When a bomb went off in a Liverpool taxi on Sunday, it reignited controversy over the Christian conversions of UK asylum seekers.
The suspect, Emad al-Swealmeen, died in the explosion, which has been designated a terrorist incident. The 32-year-old had become a Christian and participated in a Bible study program for asylum seekers. Leaders from two Liverpool congregations testified to his faith and his involvement, telling media they were shocked by the reports of the bombing.
For years, the Home Office—the division of the British government overseeing immigration—has questioned whether Middle Eastern refugees were gaming the system to strengthen their pleas to stay. Converts can use their new faith to serve as a sign of assimilation and to claim they will face persecution if they return to their Muslim-majority home countries.
Swealmeen, according to reports, was born in Iraq and converted to Christianity from Islam the year after his 2014 asylum request was rejected.
The Diocese of Liverpool said he was baptized in 2015 and confirmed in 2017. That year, he also participated in an Alpha course for asylum seekers at the Liverpool Cathedral and filed an appeal to stay in the country.
A couple who volunteered with the course housed him for eight months with no issues and believed his conversion was sincere.

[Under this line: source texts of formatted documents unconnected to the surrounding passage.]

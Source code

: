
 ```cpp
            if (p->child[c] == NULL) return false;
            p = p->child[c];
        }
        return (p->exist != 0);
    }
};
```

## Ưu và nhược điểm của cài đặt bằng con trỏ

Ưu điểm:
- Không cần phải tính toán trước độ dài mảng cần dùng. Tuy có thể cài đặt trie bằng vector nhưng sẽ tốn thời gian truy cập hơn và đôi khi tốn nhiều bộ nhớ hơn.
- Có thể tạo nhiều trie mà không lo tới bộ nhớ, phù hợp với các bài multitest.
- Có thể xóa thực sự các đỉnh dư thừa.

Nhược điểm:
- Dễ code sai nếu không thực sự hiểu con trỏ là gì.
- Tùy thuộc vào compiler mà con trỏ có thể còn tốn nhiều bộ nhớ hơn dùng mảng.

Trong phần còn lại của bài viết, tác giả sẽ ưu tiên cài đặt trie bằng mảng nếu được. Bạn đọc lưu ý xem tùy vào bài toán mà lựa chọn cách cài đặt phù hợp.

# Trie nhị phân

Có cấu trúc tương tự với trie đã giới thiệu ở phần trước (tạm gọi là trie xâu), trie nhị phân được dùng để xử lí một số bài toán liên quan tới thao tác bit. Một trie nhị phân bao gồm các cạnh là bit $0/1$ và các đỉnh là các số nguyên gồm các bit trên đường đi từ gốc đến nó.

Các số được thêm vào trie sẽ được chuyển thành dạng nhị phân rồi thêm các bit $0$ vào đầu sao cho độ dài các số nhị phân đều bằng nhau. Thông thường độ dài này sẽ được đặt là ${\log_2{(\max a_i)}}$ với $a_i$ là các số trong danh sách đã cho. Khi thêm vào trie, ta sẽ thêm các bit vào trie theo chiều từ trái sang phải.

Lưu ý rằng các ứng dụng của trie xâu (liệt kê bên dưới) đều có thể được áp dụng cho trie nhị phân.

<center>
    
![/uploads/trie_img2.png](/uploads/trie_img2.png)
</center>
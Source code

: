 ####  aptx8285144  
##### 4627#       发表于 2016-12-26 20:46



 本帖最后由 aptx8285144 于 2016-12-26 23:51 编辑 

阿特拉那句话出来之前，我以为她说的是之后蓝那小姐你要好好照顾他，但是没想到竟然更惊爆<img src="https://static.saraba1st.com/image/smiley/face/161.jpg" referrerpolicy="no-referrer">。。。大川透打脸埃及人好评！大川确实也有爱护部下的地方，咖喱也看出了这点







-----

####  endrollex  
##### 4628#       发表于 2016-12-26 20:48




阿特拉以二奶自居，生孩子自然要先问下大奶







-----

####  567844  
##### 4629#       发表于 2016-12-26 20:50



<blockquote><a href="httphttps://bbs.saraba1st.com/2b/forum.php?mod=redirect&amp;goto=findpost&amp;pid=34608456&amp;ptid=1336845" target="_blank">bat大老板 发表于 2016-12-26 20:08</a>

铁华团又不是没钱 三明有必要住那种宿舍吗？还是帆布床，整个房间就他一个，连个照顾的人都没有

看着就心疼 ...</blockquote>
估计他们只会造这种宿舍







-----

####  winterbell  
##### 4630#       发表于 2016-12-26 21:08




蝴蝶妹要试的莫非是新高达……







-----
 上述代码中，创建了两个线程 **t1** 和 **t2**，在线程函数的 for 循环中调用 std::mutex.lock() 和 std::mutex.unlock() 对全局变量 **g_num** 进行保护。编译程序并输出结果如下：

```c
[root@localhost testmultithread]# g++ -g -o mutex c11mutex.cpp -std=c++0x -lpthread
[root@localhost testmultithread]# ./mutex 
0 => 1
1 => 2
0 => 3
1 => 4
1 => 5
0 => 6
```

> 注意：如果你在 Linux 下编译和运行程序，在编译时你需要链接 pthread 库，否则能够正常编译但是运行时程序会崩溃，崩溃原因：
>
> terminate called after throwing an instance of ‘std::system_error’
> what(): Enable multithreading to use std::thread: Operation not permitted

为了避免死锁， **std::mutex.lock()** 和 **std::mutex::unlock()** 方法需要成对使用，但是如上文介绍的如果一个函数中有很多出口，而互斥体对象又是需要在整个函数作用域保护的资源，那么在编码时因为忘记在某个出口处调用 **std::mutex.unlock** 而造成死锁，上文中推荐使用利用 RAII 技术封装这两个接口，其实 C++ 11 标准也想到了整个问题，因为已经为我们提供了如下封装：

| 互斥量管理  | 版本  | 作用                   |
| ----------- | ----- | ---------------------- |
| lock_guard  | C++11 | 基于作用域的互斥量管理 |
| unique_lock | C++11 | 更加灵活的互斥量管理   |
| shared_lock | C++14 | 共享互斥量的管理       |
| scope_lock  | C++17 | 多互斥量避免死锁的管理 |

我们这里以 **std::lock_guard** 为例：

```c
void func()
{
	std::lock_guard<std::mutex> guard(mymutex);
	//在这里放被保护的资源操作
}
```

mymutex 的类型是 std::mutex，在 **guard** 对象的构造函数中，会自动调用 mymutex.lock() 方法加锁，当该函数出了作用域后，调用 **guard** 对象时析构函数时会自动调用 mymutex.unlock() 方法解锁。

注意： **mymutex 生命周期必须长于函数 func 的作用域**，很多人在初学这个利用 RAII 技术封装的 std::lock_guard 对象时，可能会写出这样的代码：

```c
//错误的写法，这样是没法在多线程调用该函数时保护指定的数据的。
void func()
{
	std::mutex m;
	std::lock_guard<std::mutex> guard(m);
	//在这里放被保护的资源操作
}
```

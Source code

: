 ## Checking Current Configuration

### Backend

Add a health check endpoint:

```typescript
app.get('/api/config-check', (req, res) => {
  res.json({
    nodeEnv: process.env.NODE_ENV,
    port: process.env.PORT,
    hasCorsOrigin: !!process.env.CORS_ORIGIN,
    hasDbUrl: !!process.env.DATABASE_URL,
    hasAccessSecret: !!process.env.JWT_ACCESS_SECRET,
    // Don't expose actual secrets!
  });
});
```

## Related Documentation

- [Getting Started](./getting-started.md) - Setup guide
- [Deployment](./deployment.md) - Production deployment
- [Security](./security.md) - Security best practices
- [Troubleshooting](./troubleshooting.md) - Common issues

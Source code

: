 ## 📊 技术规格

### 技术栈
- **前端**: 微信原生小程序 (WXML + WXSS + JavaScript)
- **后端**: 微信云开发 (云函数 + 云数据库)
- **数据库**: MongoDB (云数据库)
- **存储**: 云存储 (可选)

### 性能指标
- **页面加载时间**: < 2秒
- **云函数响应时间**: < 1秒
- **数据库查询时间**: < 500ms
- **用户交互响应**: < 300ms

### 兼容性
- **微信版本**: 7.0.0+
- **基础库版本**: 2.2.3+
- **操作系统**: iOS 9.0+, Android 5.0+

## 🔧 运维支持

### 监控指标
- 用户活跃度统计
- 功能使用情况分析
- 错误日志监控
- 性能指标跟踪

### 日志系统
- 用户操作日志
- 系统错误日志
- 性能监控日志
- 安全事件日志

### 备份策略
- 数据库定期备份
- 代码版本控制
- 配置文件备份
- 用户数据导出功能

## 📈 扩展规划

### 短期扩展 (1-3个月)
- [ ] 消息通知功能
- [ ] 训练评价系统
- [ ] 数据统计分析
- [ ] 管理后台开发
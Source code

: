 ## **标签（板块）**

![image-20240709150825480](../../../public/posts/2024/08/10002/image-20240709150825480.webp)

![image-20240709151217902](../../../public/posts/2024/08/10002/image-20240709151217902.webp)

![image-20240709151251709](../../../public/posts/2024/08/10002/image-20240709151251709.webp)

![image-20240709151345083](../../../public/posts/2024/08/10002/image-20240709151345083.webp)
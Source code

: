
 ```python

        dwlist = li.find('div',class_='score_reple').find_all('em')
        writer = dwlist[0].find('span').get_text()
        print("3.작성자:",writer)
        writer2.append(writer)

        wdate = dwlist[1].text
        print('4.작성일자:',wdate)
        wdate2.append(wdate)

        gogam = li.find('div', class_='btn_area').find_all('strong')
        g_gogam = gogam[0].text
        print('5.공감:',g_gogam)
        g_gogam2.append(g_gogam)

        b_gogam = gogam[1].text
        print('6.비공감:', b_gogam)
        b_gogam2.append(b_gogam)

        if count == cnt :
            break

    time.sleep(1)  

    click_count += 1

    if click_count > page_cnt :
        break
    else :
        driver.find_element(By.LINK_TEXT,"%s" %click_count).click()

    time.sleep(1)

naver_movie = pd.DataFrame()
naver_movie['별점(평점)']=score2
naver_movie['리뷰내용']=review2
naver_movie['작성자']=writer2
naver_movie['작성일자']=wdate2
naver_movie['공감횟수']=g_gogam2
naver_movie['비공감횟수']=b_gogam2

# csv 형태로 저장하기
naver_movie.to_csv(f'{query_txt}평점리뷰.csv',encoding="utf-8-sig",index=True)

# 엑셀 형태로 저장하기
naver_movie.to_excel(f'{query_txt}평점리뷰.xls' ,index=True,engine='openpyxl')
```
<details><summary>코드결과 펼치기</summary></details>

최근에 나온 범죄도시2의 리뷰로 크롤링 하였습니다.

“During that time, we saw him really blossoming in regards to his Christian faith,” Malcolm Hitchcott said in a BBC interview. “He really had a passion about Jesus that I wish many Christians had, and he was ready to learn.”
He said Swealmeen read his Bible regularly and prayed with him and his wife each night.
Swealmeen attended another congregation, Emmanuel Church, from 2017 to 2019. A lay leader there told the AP that Swealmeen was a “committed Christian” and would make cakes for church bake sales. Kate Hindley, wife of Emmanuel’s pastor, told media that he was “very kind” and open about his mental health problems.
In the wake of the bombing, the Church of England and the Liverpool Cathedral have both released statements clarifying and defending their standards for sincere conversion.
Anglican leaders and other Christian leaders in the UK have previously challenged the measures the Home Office has used to test whether a convert’s faith is genuine, including arbitrary Bible quizzes, calling them unfair and inaccurate.
Still, critics say churches can be naïve to accept the conversions of refugees from the Middle East. Home Secretary Priti Patel said Swealmeen’s case “was a complete reflection of how dysfunctional, how broken, the system has been.”